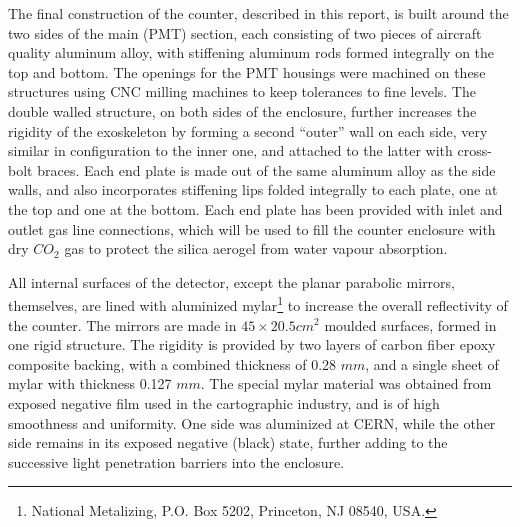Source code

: The final construction of the counter, described in this report, is built
around the two sides of the main (PMT) section, each consisting of two pieces
of aircraft quality aluminum alloy, with stiffening aluminum rods formed
integrally on the top and bottom.  
The openings for the PMT housings were machined on these structures using CNC 
milling machines to keep tolerances to fine levels.  
The double walled structure, on both sides of the enclosure, further increases 
the rigidity of the exoskeleton by forming a second ``outer'' wall on each side, 
very similar in configuration to the inner one, and attached to the latter with 
cross-bolt braces.
Each end plate is made out of the same aluminum alloy as the side walls, and
also incorporates stiffening lips folded integrally to each plate, one at the
top and one at the bottom.  Each end plate has been provided with inlet and
outlet gas line connections, which will be used to fill the counter enclosure
with dry $CO_2$ gas to protect the silica aerogel from water vapour absorption.

All internal surfaces of the detector, except the planar parabolic mirrors,
themselves, are lined with aluminized 
mylar\footnote{National Metalizing, P.O. Box 5202, Princeton, NJ 08540, USA.} 
to increase the overall reflectivity of the counter.  
The mirrors are made in $45\times 20.5 cm^2$ moulded surfaces, formed in one 
rigid structure. 
The rigidity is provided by two layers of carbon fiber epoxy composite backing, 
with a combined thickness of 0.28 $mm$, and a single sheet of mylar with 
thickness 0.127 $mm$. 
The special mylar material was obtained from exposed negative film used in the
cartographic industry, and is of high smoothness and uniformity. One side was
aluminized at CERN, while the other side remains in its exposed negative
(black) state, further adding to the successive light penetration barriers into
the enclosure.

────

§ **What you have to do**
Would you print exactly and only the lines of the material above that run from the line with "with a combined" through the line with "aluminized at CERN, while", both included?

§ **Response**
with a combined thickness of 0.28 $mm$, and a single sheet of mylar with 
thickness 0.127 $mm$. 
The special mylar material was obtained from exposed negative film used in the
cartographic industry, and is of high smoothness and uniformity. One side was
aluminized at CERN, while the other side remains in its exposed negative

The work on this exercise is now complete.